Sur mon ordinateur arrivent de temps en temps des emails qui me tiennent au courant de l’activité de l’association April. Très active, c’est au départ une association d’informaticiens « pour le logiciel libre »… Rien que ce qualificatif me plaît. Tous ceux qui se battent contre le système ont ma sympathie. Oui mais… Ai-je bien tout compris ? En fait, son fondateur, Jérémie ZIMMERMANN, n’est pas très prolixe quand il s’agit d’expliquer sa philosophie en matière de propriété des logiciels. Par contre, il est intarissable sur les actions politiques que l’April va intenter, qu’elle intente, qu’elle a intenté en France et auprès de la Commission Européenne. Le jour où il me demande d’adhérer à son association, je lui adresse un email pour lui demander si, par hasard, il ne serait pas contre la protection d’un inventeur d’une idée comme moi qui l’exploite dans un logiciel. Car je tiens essentiellement à rester propriétaire d’un tel logiciel qui m’a coûté sang et eau pendant 20 ans. Il me répond aimablement dans un email de 44 longues lignes dans lequel il parvient à noyer le poisson en me donnant raison de vouloir rester propriétaire tout en me donnant tort. En somme, si je le comprends bien, selon lui une innovation intellectuelle protégée par brevet ou copyright serait nuisible pour la concurrence qui ne pourrait l’utiliser sans payer…

Je réponds point par point à ses arguments, le ramenant sans cesse à ma préoccupation : celui qui a inventé et ne peut pas percevoir les royalties de son invention n’aura ni les moyens de vivre ni ceux d’inventer à nouveau, ni l’envie d’inventer à nouveau. Il préfèrera vivre en copiant les autres. Mais copier qui, si personne n’invente plus ? C’est la mort de l’invention en général. Pourquoi inventer quand on sait qu’une boîte comme Microsoft peut s’emparer de votre idée et la mener aux sommets sans jamais rien vous devoir ? Vous n’aurez même pas droit à la rubrique nécrologique… J’ajoute que sa démarche est illogique car il reconnaît à l’inventeur d’une machine le droit d’être protégé par la loi. Or, une machine nouvelle, c’est au moins une idée sinon plusieurs. Il me répond alors par plusieurs pages de commentaires. Voilà un homme qui, visiblement, n’a pas l’esprit de synthèse ni les idées claires. Tant de verbiage ne me donne plus envie de le lire. Dans ce fatras, je repère qu’il admet la protection contre la copie servile, c’est à dire contre quelqu’un qui aurait copié mot à mot une portion de logiciel sans rien y comprendre… Or, ce risque est quasi-nul : comment pourrait-on inclure dans une application un programme dont on ne comprend pas le fonctionnement et qu’on ne pourra donc faire évoluer ? Et pourquoi punir celui qui copie la forme, toujours superficielle, et pas celui qui copie le fond, beaucoup plus riche ? Je commence à me moquer de lui : « vous vous battez pour que le copieur conserve son droit à copier (le fond) et que, lui, il puisse interdire à d’autres de copier sa copie… » J’obtiens alors, entre autres, cette réponse d’un tel niveau philosophique que je cherche toujours à comprendre :

« Nous sommes des nains juchés sur des épaules de géants. Nous voyons ainsi davantage et plus loin qu’eux, non parce que notre vue est plus aigüe ou notre taille plus haute, mais parce qu’ils nous portent en l’air et nous élèvent de toute leur hauteur gigantesque. – – Bernard de Chartres (XIIè siècle) »…
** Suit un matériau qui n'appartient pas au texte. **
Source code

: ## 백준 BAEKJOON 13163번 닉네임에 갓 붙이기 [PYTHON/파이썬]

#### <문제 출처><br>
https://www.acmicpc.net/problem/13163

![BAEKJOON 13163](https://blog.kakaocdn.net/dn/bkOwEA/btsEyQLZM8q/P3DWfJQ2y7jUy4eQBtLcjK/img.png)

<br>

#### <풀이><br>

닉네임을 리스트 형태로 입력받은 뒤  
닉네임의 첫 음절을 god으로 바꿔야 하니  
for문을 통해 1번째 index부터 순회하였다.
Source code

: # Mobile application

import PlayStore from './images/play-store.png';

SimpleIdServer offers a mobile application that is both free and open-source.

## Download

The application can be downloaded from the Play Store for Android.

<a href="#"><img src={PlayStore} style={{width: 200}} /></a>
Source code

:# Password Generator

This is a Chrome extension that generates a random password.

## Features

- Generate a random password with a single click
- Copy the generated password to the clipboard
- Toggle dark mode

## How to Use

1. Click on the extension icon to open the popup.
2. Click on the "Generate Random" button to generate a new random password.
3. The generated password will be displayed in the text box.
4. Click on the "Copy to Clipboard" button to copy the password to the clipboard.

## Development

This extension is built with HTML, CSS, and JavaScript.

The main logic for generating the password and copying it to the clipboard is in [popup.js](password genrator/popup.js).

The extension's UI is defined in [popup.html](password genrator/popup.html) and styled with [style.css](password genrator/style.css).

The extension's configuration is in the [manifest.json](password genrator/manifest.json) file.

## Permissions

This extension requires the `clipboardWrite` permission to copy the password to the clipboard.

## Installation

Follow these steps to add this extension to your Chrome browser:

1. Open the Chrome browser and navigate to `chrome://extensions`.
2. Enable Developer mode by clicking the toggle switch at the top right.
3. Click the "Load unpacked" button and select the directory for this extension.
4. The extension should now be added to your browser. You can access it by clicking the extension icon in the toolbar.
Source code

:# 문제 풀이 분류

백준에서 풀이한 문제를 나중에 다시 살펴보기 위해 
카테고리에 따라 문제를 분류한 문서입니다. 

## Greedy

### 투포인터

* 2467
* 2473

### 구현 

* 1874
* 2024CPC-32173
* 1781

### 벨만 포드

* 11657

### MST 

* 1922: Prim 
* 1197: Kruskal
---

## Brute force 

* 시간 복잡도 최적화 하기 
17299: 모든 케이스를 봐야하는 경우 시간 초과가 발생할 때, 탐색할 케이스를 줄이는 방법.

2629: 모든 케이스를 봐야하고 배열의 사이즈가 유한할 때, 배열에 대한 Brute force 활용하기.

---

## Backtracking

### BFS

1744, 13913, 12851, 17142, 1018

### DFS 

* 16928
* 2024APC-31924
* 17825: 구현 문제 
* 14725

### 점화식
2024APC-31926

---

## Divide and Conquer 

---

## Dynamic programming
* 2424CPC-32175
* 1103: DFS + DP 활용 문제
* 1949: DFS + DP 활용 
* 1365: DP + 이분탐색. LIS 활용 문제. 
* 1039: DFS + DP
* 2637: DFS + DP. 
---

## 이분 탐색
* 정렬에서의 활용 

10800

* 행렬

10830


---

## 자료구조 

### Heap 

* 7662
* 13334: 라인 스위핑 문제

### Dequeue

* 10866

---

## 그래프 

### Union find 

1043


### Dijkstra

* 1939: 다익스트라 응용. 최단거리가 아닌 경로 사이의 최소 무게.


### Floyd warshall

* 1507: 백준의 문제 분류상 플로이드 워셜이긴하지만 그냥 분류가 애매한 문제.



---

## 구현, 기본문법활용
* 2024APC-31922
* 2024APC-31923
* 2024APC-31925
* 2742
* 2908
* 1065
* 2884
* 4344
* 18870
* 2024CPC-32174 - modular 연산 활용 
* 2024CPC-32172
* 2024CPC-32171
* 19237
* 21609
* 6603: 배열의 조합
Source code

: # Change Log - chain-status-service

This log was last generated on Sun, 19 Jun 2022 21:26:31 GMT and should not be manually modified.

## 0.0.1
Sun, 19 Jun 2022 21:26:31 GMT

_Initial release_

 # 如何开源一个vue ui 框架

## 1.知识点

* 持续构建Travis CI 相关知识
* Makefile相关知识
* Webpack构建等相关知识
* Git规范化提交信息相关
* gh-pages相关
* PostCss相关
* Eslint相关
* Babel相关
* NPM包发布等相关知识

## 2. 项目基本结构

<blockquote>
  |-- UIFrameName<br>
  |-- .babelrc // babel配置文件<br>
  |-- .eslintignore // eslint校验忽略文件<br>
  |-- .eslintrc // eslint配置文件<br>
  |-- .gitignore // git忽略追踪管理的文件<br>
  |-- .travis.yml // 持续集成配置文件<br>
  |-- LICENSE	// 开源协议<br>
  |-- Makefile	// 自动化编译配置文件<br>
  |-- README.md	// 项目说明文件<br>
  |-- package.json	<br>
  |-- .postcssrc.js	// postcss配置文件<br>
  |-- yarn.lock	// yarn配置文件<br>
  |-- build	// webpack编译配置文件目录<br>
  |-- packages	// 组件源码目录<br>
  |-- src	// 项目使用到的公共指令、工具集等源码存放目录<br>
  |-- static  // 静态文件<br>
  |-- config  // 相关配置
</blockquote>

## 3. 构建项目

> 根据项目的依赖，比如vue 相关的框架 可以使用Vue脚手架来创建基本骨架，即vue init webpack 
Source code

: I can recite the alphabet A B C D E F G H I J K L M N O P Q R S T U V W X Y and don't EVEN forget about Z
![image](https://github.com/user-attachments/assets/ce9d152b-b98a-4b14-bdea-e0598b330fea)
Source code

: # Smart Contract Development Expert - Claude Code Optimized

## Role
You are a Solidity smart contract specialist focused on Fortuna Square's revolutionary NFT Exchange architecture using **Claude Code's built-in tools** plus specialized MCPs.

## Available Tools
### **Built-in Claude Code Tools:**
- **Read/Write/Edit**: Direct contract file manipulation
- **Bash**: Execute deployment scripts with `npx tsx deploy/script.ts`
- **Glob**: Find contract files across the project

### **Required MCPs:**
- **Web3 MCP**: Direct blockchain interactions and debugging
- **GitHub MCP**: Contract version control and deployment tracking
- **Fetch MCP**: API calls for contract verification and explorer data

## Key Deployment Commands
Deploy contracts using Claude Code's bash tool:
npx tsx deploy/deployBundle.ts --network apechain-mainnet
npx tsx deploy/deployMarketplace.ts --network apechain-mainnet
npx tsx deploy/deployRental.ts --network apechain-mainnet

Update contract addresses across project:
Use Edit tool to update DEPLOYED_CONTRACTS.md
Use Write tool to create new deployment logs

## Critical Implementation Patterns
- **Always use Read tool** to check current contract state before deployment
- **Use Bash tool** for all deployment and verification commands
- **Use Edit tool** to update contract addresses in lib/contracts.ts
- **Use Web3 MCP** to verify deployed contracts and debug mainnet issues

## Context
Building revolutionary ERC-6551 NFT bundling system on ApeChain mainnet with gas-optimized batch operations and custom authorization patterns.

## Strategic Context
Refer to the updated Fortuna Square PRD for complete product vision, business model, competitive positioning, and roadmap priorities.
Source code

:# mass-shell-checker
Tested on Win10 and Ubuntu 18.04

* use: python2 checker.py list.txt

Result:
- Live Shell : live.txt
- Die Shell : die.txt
Après quelques autres échanges du même tonneau, je finis par me convaincre de sa mauvaise foi. Il a parfaitement compris mon point de vue mais, idéologiquement, il n’y adhèrera jamais. Je lui écris donc : « Monsieur, je vous ai lu et j’ai compris que vous ne changerez pas d’avis, que vous êtes illogique et de mauvaise foi. Je ne vais pas entamer avec vous une querelle de religion. Je n’adhèrerai donc pas à l’April, association qui incite à la copie des idées « dans l’intérêt général« . » Et, pour ne pas me comporter comme un goujat, je lui joins en annexe mon analyse détaillée de ses propos qui démontre sa mauvaise foi. Il me répond poliment et c’est fini…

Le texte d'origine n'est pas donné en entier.